Saved data entries:
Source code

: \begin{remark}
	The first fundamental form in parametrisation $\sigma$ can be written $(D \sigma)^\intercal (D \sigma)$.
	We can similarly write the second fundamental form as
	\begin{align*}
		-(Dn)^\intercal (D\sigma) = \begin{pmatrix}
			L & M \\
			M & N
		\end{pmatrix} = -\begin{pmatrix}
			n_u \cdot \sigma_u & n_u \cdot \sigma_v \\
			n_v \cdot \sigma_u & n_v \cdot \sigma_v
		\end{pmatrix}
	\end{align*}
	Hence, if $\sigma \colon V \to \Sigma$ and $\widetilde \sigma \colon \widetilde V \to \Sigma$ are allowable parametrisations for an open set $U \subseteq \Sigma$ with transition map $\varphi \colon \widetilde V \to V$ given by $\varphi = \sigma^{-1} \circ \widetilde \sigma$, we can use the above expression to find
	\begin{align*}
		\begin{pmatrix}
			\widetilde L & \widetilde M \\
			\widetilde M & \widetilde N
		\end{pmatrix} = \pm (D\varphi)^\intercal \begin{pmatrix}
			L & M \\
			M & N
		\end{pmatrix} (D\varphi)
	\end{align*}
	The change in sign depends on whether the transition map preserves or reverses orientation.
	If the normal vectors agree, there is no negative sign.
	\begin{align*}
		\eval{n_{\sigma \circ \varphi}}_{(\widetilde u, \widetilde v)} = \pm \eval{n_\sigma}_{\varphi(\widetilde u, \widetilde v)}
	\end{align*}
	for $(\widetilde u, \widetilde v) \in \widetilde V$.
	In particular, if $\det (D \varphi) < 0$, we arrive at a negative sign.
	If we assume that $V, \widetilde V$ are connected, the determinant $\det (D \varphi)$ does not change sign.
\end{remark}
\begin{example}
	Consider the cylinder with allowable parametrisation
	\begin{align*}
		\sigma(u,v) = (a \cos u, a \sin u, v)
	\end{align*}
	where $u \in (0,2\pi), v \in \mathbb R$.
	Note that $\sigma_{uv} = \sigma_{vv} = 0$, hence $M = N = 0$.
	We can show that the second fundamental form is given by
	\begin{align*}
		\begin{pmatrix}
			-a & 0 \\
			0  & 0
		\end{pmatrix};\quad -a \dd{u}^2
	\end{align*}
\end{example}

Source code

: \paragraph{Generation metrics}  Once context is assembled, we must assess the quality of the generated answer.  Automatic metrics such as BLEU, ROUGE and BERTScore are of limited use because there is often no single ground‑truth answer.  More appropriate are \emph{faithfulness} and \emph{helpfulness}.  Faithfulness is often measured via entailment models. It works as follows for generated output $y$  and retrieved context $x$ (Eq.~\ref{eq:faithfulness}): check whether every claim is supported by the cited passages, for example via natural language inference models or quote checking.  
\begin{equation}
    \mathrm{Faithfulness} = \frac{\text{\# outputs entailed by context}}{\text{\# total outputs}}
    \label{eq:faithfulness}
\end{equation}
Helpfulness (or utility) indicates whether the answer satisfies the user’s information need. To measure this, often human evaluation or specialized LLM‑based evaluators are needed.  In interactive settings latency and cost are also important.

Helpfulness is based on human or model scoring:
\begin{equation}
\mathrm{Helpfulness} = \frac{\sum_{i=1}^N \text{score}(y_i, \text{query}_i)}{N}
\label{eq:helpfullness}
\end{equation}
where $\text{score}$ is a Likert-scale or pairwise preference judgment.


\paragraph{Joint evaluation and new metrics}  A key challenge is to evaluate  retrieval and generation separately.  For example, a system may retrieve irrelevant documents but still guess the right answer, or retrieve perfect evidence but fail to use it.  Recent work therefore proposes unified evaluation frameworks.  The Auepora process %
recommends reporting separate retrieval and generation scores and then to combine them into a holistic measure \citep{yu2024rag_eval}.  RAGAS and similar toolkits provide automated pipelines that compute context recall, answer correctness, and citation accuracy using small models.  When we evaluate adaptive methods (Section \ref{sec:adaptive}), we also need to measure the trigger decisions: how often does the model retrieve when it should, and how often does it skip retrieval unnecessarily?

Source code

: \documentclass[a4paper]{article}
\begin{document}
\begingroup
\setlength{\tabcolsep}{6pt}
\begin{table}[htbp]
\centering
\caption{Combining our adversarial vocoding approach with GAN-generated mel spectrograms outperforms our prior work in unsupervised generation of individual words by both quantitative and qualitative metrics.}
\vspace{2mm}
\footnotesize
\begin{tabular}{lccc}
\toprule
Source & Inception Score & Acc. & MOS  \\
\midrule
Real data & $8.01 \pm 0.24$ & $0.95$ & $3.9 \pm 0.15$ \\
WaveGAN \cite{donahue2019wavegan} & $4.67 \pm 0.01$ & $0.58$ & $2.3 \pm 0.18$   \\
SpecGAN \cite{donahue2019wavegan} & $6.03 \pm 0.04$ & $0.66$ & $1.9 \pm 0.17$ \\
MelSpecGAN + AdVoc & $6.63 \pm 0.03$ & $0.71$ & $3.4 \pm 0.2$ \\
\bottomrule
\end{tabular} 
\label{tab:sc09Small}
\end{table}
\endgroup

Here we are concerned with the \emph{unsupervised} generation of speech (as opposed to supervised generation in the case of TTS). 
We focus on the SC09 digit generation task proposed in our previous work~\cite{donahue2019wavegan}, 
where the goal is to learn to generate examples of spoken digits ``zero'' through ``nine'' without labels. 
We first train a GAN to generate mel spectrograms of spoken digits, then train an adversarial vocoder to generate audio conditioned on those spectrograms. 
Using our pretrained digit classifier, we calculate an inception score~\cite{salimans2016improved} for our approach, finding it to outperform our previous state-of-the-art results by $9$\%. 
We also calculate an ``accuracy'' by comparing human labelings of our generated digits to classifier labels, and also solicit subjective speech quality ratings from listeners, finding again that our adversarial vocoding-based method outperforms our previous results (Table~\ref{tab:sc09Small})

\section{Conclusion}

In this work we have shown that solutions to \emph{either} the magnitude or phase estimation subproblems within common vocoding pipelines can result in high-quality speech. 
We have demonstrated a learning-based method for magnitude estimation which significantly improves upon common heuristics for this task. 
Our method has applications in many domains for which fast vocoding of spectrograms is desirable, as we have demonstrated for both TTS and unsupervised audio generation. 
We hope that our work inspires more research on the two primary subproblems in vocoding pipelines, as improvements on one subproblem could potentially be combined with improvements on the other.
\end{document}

[Work instruction]
Would you transcribe every entry exactly, leaving nothing out?

[Response below]
Source code

: \begin{remark}
	The first fundamental form in parametrisation $\sigma$ can be written $(D \sigma)^\intercal (D \sigma)$.
	We can similarly write the second fundamental form as
	\begin{align*}
		-(Dn)^\intercal (D\sigma) = \begin{pmatrix}
			L & M \\
			M & N
		\end{pmatrix} = -\begin{pmatrix}
			n_u \cdot \sigma_u & n_u \cdot \sigma_v \\
			n_v \cdot \sigma_u & n_v \cdot \sigma_v
		\end{pmatrix}
	\end{align*}
	Hence, if $\sigma \colon V \to \Sigma$ and $\widetilde \sigma \colon \widetilde V \to \Sigma$ are allowable parametrisations for an open set $U \subseteq \Sigma$ with transition map $\varphi \colon \widetilde V \to V$ given by $\varphi = \sigma^{-1} \circ \widetilde \sigma$, we can use the above expression to find
	\begin{align*}
		\begin{pmatrix}
			\widetilde L & \widetilde M \\
			\widetilde M & \widetilde N
		\end{pmatrix} = \pm (D\varphi)^\intercal \begin{pmatrix}
			L & M \\
			M & N
		\end{pmatrix} (D\varphi)
	\end{align*}
	The change in sign depends on whether the transition map preserves or reverses orientation.
	If the normal vectors agree, there is no negative sign.
	\begin{align*}
		\eval{n_{\sigma \circ \varphi}}_{(\widetilde u, \widetilde v)} = \pm \eval{n_\sigma}_{\varphi(\widetilde u, \widetilde v)}
	\end{align*}
	for $(\widetilde u, \widetilde v) \in \widetilde V$.
	In particular, if $\det (D \varphi) < 0$, we arrive at a negative sign.
	If we assume that $V, \widetilde V$ are connected, the determinant $\det (D \varphi)$ does not change sign.
\end{remark}
\begin{example}
	Consider the cylinder with allowable parametrisation
	\begin{align*}
		\sigma(u,v) = (a \cos u, a \sin u, v)
	\end{align*}
	where $u \in (0,2\pi), v \in \mathbb R$.
	Note that $\sigma_{uv} = \sigma_{vv} = 0$, hence $M = N = 0$.
	We can show that the second fundamental form is given by
	\begin{align*}
		\begin{pmatrix}
			-a & 0 \\
			0  & 0
		\end{pmatrix};\quad -a \dd{u}^2
	\end{align*}
\end{example}

Source code

: \paragraph{Generation metrics}  Once context is assembled, we must assess the quality of the generated answer.  Automatic metrics such as BLEU, ROUGE and BERTScore are of limited use because there is often no single ground‑truth answer.  More appropriate are \emph{faithfulness} and \emph{helpfulness}.  Faithfulness is often measured via entailment models. It works as follows for generated output $y$  and retrieved context $x$ (Eq.~\ref{eq:faithfulness}): check whether every claim is supported by the cited passages, for example via natural language inference models or quote checking.  
\begin{equation}
    \mathrm{Faithfulness} = \frac{\text{\# outputs entailed by context}}{\text{\# total outputs}}
    \label{eq:faithfulness}
\end{equation}
Helpfulness (or utility) indicates whether the answer satisfies the user’s information need. To measure this, often human evaluation or specialized LLM‑based evaluators are needed.  In interactive settings latency and cost are also important.

Helpfulness is based on human or model scoring:
\begin{equation}
\mathrm{Helpfulness} = \frac{\sum_{i=1}^N \text{score}(y_i, \text{query}_i)}{N}
\label{eq:helpfullness}
\end{equation}
where $\text{score}$ is a Likert-scale or pairwise preference judgment.


\paragraph{Joint evaluation and new metrics}  A key challenge is to evaluate  retrieval and generation separately.  For example, a system may retrieve irrelevant documents but still guess the right answer, or retrieve perfect evidence but fail to use it.  Recent work therefore proposes unified evaluation frameworks.  The Auepora process %
recommends reporting separate retrieval and generation scores and then to combine them into a holistic measure \citep{yu2024rag_eval}.  RAGAS and similar toolkits provide automated pipelines that compute context recall, answer correctness, and citation accuracy using small models.  When we evaluate adaptive methods (Section \ref{sec:adaptive}), we also need to measure the trigger decisions: how often does the model retrieve when it should, and how often does it skip retrieval unnecessarily?

Source code

: \documentclass[a4paper]{article}
\begin{document}
\begingroup
\setlength{\tabcolsep}{6pt}
\begin{table}[htbp]
\centering
\caption{Combining our adversarial vocoding approach with GAN-generated mel spectrograms outperforms our prior work in unsupervised generation of individual words by both quantitative and qualitative metrics.}
\vspace{2mm}
\footnotesize
\begin{tabular}{lccc}
\toprule
Source & Inception Score & Acc. & MOS  \\
\midrule
Real data & $8.01 \pm 0.24$ & $0.95$ & $3.9 \pm 0.15$ \\
WaveGAN \cite{donahue2019wavegan} & $4.67 \pm 0.01$ & $0.58$ & $2.3 \pm 0.18$   \\
SpecGAN \cite{donahue2019wavegan} & $6.03 \pm 0.04$ & $0.66$ & $1.9 \pm 0.17$ \\
MelSpecGAN + AdVoc & $6.63 \pm 0.03$ & $0.71$ & $3.4 \pm 0.2$ \\
\bottomrule
\end{tabular} 
\label{tab:sc09Small}
\end{table}
\endgroup

Here we are concerned with the \emph{unsupervised} generation of speech (as opposed to supervised generation in the case of TTS). 
We focus on the SC09 digit generation task proposed in our previous work~\cite{donahue2019wavegan}, 
where the goal is to learn to generate examples of spoken digits ``zero'' through ``nine'' without labels. 
We first train a GAN to generate mel spectrograms of spoken digits, then train an adversarial vocoder to generate audio conditioned on those spectrograms. 
Using our pretrained digit classifier, we calculate an inception score~\cite{salimans2016improved} for our approach, finding it to outperform our previous state-of-the-art results by $9$\%. 
We also calculate an ``accuracy'' by comparing human labelings of our generated digits to classifier labels, and also solicit subjective speech quality ratings from listeners, finding again that our adversarial vocoding-based method outperforms our previous results (Table~\ref{tab:sc09Small})

\section{Conclusion}

In this work we have shown that solutions to \emph{either} the magnitude or phase estimation subproblems within common vocoding pipelines can result in high-quality speech. 
We have demonstrated a learning-based method for magnitude estimation which significantly improves upon common heuristics for this task. 
Our method has applications in many domains for which fast vocoding of spectrograms is desirable, as we have demonstrated for both TTS and unsupervised audio generation. 
We hope that our work inspires more research on the two primary subproblems in vocoding pipelines, as improvements on one subproblem could potentially be combined with improvements on the other.
\end{document}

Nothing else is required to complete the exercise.